Une force mystérieuse m’induit à mater au-delà, et tu sais quoi ? En bordure de State Street, j’aperçois une silhouette à l’encre de Chine, d’un noir presque brillant, qui s’installe au volant d’une Corvette blanche. Je voudrais hurler, intervenir, voler jusqu’à l’auto, mais impossible. Elle est trop loin, et d’ailleurs la voici qui démarre et plonge dans la circulation pour virer dans Whitehall Street. Finitos ! Adios, caballero ! In the backside the balayette !
Ecœuré, le moral en ruine, je m’assieds sur une chaise de fer, je place mes coudes sur la rambarde de bois limoneux. Pourquoi tout ce coin sent-il la lessive, ou plus exactement l’établissement de bains-douches, comme il en existait jadis, au temps où les gens ne pratiquaient pas l’hygiène quotidienne et où un bain hebdomadaire suffisait au standing des plus propres ?
J’attends le retour des pieds nickelés.
Ils rejoignent l’embarcadère, la tête et la queue basses, l’un après l’autre. Y a plus que du désenchantement dans l’air.
C’est Jérémie qui, le premier, rompt le silence apathique.
— T’as encore un programme où on se fait hara-kiri ? me demande-t-il.
Et moi qu’avais rien décidé un centième de seconde plus tôt de virguler :
— On rentre !
— Où cela t-il ? insiste Bérurier le dégoulinant.
— A Paris, mes enfants.
Ils me défriment, navrés, honteux de ma honte. C’est dur de s’avouer vaincu. Mais là, tu veux faire quoi ? Sans appui, privé désormais de toute piste ?

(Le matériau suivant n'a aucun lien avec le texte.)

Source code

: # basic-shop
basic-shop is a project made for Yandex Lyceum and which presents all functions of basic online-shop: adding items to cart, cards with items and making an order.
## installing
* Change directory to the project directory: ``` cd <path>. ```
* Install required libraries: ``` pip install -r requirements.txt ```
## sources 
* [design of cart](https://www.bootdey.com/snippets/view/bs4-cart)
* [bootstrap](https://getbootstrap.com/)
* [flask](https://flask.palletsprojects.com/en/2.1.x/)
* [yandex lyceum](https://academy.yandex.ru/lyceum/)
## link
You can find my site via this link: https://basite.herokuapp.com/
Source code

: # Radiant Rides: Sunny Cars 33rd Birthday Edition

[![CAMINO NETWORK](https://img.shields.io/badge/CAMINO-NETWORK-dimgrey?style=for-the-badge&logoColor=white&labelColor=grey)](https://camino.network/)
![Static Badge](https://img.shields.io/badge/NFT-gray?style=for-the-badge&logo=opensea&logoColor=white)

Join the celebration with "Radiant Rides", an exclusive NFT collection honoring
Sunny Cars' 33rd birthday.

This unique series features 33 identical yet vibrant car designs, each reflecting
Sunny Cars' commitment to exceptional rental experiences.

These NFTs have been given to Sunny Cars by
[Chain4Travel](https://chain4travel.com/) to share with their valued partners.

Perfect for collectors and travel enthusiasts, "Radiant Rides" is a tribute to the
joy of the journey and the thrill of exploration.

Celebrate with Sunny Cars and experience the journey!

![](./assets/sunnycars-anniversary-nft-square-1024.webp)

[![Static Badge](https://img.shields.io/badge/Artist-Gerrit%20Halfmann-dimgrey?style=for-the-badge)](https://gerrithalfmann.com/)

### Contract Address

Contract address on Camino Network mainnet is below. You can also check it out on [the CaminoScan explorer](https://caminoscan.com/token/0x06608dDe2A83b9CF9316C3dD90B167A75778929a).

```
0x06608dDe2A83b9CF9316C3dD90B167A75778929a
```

— Alors, la pétasse qui a inenculé le Sida à ton pote, on la laisse quimper en lui souhaitant bonne continuance ? grommelle le Détrempé qui commence à claquer du dentier.
— Nous nous heurtons à des forces occultes que nous n’avons plus les moyens de combattre, mes pauvres gars. Dans cette sinistre histoire, tout le monde est mort : Marcus et ses proches associés, collaborateurs, domestiques ; une véritable hécatombe ! Ne reste plus que la grosse Betty, sa cuisinière qui ne sait rien. Et il n’est pas dit qu’elle n’ait pas un accident un de ces quatre morninges. Nous sommes tombés sur une histoire maudite. Admettons-le et rentrons chez nous !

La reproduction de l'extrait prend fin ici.